The wireless card on my fiancĂ©’s laptop (2004 model 17” Dell Precision M60) is a Broadcom card, but it’s older than the one in the MacBook and so the kmod-wl driver solution doesn’t work. Ndiswrapper to the rescue! Note: substitute in a link to your card’s WindowsXP drivers package where I put “R115321.EXE” in this command – you’ll have to find it on your own.
yum -y install kmod-ndiswrapper && mkdir wld && cd wld && wget http://ftp.us.dell.com/network/R115321.EXE && unzip R115321.EXE && cd DRIVER && ndiswrapper -i bcmwl5.inf && cd && rm -rf wld && ndiswrapper -m

My desktop computer has an ATI video card; to make it work, I installed the kmod-fglrx package from RPMFusion.
yum -y remove xorg-x11-drv-ati && yum -y install kmod-fglrx

My desktop’s wireless card is a Netgear card, but the important thing is that it’s an Atheros chipset… an AR5212/AR5213 to be exact. To make it work, I simply installed the Madwifi drivers.
yum -y install kmod-madwifi

If you’re just now getting video, you’ll realize that Fedora 10 won’t let you log into a GUI session as root. So you’ll have to make a user. If you had video from the beginning, you probably made a user during the GUI setup the first time you booted after installation. If so, you don’t need to do this.
useradd new_username -p

I have a Canon Pixma MP210 printer, and it also requires some special work. The command below gets the four required .rpm driver files from the Canon Australia support page and installs them, along with their dependencies.
cd && rm -rf *.rpm && wget http://pdisp01.c-wss.com/gdl/WWUFORedirectTarget.do?id=MDEwMDAwMDgyNzAx http://pdisp01.c-wss.com/gdl/WWUFORedirectTarget.do?id=MDEwMDAwMDg0NDAx http://pdisp01.c-wss.com/gdl/WWUFORedirectTarget.do?id=MDEwMDAwMDg0MjAx http://pdisp01.c-wss.com/gdl/WWUFORedirectTarget.do?id=MDEwMDAwMDgzMTAx && yum -y install *.rpm –nogpgcheck && rm -rf *.rpm

FINALIZING COMMAND LINE CONFIG:
Clean everything up and reboot to GUI.
yum -y update && yum -y clean all && rpm –rebuilddb && updatedb && reboot

POST-INSTALL GUI:
As I mentioned in this post, PulseAudio doesn’t work right out of the box for some people; to fix it, add tsched=0 to the end of the line load-module module-hal-detect in the file /etc/pulse/default.pa.

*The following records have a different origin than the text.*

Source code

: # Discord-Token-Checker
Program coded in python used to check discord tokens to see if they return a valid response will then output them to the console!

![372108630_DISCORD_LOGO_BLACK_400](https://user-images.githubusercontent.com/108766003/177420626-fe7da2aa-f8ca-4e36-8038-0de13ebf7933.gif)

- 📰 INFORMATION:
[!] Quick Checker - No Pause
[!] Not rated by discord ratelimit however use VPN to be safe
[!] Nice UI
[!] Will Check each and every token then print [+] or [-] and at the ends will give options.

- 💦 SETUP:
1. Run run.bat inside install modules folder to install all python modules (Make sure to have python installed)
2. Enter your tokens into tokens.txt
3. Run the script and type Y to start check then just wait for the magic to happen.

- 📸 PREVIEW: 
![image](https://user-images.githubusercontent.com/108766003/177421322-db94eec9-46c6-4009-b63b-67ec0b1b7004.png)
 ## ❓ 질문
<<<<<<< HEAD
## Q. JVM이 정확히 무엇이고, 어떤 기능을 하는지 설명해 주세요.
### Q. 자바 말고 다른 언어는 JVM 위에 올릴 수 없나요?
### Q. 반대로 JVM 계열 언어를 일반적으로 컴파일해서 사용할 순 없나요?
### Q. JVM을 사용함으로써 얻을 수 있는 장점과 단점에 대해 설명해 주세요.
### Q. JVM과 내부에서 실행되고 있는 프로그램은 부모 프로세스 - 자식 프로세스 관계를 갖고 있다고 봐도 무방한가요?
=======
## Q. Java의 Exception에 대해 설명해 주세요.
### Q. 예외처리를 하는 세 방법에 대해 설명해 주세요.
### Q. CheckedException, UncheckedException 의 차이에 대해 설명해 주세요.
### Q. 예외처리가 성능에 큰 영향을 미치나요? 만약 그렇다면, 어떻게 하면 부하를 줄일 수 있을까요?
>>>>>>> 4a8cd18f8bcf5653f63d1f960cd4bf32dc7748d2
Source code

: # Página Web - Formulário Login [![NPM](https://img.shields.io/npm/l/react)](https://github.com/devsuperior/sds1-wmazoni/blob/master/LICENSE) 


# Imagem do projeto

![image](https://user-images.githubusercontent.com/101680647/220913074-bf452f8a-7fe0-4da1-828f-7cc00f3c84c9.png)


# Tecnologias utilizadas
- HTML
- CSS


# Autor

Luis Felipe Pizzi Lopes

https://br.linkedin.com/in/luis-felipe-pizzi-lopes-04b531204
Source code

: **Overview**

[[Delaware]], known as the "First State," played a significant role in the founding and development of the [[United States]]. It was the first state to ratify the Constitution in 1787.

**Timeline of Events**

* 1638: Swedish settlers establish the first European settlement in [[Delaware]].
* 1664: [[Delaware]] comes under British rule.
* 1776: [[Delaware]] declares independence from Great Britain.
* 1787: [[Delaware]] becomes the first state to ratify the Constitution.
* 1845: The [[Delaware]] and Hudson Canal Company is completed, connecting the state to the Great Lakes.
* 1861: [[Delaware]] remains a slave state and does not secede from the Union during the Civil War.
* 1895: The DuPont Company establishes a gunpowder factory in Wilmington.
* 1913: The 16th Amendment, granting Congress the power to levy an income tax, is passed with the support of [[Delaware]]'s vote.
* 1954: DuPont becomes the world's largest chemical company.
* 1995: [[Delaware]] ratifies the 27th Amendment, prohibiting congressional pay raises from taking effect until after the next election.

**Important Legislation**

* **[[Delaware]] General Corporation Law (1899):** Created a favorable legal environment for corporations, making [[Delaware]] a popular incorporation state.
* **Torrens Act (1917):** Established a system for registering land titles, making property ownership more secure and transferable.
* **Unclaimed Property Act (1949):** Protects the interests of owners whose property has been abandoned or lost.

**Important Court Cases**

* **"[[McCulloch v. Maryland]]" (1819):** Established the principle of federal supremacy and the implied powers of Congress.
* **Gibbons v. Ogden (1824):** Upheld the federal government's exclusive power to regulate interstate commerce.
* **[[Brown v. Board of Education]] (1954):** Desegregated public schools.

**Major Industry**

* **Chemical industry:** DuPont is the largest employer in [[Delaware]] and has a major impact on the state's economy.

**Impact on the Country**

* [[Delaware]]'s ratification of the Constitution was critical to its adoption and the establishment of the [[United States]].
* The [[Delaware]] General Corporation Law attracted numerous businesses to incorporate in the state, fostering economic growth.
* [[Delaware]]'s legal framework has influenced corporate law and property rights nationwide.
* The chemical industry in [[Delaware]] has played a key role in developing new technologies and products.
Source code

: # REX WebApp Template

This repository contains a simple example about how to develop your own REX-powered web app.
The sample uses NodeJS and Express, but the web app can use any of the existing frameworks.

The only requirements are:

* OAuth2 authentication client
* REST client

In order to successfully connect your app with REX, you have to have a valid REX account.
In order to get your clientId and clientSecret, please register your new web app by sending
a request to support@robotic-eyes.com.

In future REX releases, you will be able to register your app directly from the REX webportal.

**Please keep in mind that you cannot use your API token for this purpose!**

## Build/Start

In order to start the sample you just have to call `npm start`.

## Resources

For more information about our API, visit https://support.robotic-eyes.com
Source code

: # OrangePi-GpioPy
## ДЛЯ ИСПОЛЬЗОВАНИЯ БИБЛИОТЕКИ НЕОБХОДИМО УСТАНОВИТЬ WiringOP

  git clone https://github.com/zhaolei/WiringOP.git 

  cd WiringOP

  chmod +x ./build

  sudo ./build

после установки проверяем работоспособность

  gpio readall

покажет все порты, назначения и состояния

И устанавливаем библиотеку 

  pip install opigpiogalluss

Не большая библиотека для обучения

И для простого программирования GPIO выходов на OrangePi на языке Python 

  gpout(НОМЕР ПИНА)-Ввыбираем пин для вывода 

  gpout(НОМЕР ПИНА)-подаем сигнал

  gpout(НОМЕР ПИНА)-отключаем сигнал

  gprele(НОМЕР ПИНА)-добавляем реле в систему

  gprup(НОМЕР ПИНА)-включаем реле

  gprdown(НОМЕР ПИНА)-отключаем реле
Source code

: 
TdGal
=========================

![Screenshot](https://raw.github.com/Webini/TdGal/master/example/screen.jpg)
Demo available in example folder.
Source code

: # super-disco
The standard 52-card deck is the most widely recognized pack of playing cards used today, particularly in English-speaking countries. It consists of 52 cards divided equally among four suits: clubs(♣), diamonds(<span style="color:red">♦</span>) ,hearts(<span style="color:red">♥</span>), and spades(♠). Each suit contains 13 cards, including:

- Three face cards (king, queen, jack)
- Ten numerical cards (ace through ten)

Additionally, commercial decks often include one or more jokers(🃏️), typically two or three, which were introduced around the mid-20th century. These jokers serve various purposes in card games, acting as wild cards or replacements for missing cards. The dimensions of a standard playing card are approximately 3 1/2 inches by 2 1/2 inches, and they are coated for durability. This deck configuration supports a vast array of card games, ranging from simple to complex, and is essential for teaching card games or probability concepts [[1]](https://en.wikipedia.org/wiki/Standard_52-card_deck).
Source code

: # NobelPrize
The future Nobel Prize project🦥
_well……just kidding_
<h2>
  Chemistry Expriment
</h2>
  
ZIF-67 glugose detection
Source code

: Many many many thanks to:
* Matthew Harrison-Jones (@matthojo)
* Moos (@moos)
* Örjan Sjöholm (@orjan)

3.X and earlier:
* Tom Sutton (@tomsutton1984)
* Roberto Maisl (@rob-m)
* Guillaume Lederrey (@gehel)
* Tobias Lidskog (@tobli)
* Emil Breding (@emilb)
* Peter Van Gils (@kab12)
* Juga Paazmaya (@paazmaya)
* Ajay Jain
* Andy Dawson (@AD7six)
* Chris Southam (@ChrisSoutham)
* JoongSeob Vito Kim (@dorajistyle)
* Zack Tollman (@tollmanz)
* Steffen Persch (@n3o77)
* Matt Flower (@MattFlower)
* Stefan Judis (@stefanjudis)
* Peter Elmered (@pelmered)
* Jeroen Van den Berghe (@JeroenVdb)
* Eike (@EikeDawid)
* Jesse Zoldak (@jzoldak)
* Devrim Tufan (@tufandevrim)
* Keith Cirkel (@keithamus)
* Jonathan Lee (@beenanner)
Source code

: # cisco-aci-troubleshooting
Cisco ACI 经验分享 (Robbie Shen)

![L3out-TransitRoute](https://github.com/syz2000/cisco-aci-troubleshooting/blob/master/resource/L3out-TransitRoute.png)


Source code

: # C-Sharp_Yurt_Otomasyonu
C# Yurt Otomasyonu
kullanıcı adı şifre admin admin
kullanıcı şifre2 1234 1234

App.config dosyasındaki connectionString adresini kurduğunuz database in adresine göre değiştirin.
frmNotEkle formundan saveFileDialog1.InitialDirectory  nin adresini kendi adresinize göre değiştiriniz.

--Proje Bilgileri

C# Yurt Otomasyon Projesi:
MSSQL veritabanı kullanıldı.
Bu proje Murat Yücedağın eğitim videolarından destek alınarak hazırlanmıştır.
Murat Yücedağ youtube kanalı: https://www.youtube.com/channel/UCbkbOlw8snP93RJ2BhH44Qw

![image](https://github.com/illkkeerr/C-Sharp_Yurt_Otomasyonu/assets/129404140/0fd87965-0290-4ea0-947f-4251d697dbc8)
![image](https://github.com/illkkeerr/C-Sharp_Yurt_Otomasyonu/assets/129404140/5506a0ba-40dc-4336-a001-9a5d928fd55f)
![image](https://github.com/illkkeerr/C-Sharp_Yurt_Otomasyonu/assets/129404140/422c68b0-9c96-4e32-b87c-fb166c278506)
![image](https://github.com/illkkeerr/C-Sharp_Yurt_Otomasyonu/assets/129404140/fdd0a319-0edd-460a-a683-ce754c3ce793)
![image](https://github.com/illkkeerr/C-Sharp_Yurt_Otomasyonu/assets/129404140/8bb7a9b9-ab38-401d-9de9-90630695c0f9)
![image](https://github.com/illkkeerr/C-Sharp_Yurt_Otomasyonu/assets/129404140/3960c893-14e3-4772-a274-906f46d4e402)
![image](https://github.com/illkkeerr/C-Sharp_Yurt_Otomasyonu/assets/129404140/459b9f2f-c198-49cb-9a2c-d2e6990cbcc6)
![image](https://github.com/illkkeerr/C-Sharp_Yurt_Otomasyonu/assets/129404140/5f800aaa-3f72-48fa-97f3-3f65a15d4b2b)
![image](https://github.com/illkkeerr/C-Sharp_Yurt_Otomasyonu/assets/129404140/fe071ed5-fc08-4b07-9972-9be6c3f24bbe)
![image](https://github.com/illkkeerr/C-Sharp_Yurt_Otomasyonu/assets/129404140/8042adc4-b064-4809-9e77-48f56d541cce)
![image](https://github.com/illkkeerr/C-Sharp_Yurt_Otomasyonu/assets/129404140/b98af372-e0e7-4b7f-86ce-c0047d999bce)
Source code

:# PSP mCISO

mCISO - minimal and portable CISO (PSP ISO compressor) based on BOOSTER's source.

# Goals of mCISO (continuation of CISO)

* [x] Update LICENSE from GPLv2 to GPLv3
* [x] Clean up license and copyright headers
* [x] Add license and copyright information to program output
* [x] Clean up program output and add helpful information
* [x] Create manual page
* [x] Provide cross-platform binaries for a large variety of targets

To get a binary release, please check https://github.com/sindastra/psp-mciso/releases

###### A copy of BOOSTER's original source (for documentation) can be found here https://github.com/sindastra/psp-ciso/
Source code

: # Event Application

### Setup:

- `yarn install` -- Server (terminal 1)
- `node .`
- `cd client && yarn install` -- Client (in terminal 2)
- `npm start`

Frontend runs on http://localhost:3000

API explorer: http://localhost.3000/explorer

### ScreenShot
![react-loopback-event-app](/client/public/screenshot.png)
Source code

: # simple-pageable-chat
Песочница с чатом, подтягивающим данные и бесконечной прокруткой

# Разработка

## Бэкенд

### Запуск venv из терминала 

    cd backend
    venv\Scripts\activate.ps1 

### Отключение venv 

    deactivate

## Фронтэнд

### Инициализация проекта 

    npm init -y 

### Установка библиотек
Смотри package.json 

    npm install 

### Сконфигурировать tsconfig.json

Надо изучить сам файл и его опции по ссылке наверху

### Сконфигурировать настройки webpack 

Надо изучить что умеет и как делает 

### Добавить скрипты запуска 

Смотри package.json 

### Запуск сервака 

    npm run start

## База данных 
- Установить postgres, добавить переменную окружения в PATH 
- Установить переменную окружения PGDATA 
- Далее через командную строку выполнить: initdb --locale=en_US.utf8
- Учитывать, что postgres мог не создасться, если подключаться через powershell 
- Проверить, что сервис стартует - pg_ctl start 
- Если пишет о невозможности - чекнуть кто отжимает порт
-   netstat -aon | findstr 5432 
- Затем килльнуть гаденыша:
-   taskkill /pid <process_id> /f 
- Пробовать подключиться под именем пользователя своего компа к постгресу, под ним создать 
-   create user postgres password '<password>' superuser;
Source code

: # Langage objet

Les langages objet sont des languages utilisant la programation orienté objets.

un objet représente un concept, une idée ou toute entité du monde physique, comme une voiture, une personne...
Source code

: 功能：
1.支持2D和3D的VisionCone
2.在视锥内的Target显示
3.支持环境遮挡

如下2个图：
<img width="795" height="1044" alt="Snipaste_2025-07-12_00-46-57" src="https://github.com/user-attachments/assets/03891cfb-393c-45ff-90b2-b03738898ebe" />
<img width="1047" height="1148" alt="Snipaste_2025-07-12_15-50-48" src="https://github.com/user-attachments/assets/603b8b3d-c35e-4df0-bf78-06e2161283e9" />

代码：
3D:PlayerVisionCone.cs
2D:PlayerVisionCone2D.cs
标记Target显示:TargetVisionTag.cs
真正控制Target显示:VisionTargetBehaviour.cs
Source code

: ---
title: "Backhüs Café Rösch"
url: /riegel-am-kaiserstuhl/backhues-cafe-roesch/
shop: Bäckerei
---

The applesmc kernel module allows control of fans and sensors in Apple hardware. Instructions for autoloading the module at boot are available at Cenolan’s guide for installing Fedora 10 on older MacBooks. That guide also includes information for getting the Plymouth graphical boot loader working on MacBooks; I don’t use Plymouth, prefering a text-only boot (see next paragraph)… but the guide works as advertised.

My preference is a text-only boot, and I like to actually see the boot menu, even when it only has one item. Both are easy enough with grub. I simply delete the line hiddenmenu and any instances of rghb quiet from the file /etc/grub.conf and set the timeout value to “3”.

A default Fedora 10 install starts a lot of services at boot, many of which I don’t need. Mauriat Miranda has a pretty good explanation of them at his website. I generally run system-config-services and set it so that everything is disabled except the following: acpid, auditd, cpuspeed, cups, gpm, haldaemon, ip6tables, iptables, kerneloops, lm_sensors, messagebus, microcode_ctl, network, portreserve, rsyslog, setroubleshoot, and udev-post. Many people like to have NetworkManager running as it can automate switching wireless networks (great for laptops), but it’s never worked for me, so I disable it and enable network. If you are running a software raid array, you should also enable mdmonitor.

My post about essential software covers all the Firefox/Thunderbird extensions, Greasemonkey scripts, and other bits and pieces, and there’s no real need to list it all again, so here’s a link to that post.

My last steps are to install my personal FVWM and other configuration files… but that’s another whole post, or a few thousand.